------ Data for analysis
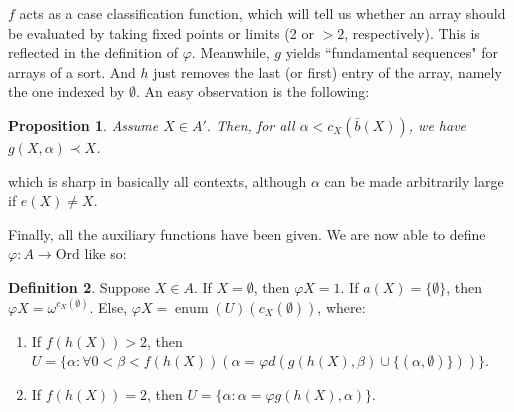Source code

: \documentclass{article}
\theoremstyle{definition}
\newtheorem{definition}{Definition}[section]
\theoremstyle{plain}
\theoremstyle{plain}
\theoremstyle{plain}
\newtheorem{proposition}[definition]{Proposition}
\theoremstyle{plain}
\theoremstyle{remark}
\theoremstyle{remark}
\theoremstyle{remark}
\theoremstyle{plain}
\theoremstyle{plain}
\begin{document}
$f$ acts as a case classification function, which will tell us whether an array should be evaluated by taking fixed points or limits (2 or $> 2$, respectively). This is reflected in the definition of $\varphi$. Meanwhile, $g$ yields ``fundamental sequences" for arrays of a sort. And $h$ just removes the last (or first) entry of the array, namely the one indexed by $\emptyset$. An easy observation is the following:

\begin{proposition}
Assume $X \in A'$. Then, for all $\alpha < c_X(\bar{b}(X))$, we have $g(X, \alpha) \prec X$.
\end{proposition}

which is sharp in basically all contexts, although $\alpha$ can be made arbitrarily large if $e(X) \neq X$.

Finally, all the auxiliary functions have been given. We are now able to define $\varphi: A \to \mathrm{Ord}$ like so:

\begin{definition}
Suppose $X \in A$. If $X = \emptyset$, then $\varphi X = 1$. If $a(X) = \{\emptyset\}$, then $\varphi X = \omega^{c_X(\emptyset)}$. Else, $\varphi X = \operatorname{enum}(U)(c_X(\emptyset))$, where:

\begin{enumerate}
    \item If $f(h(X)) > 2$, then $U = \{\alpha: \forall 0 < \beta < f(h(X)) (\alpha = \varphi d(g(h(X), \beta) \cup \{(\alpha, \emptyset)\}))\}$.
    \item If $f(h(X)) = 2$, then $U = \{\alpha: \alpha = \varphi g(h(X), \alpha)\}$.
\end{enumerate}
\end{definition}
\end{document}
------------
Task directions: In the listing, how many lines hold "which"? Answer with a bare number.

Completed exercise: 2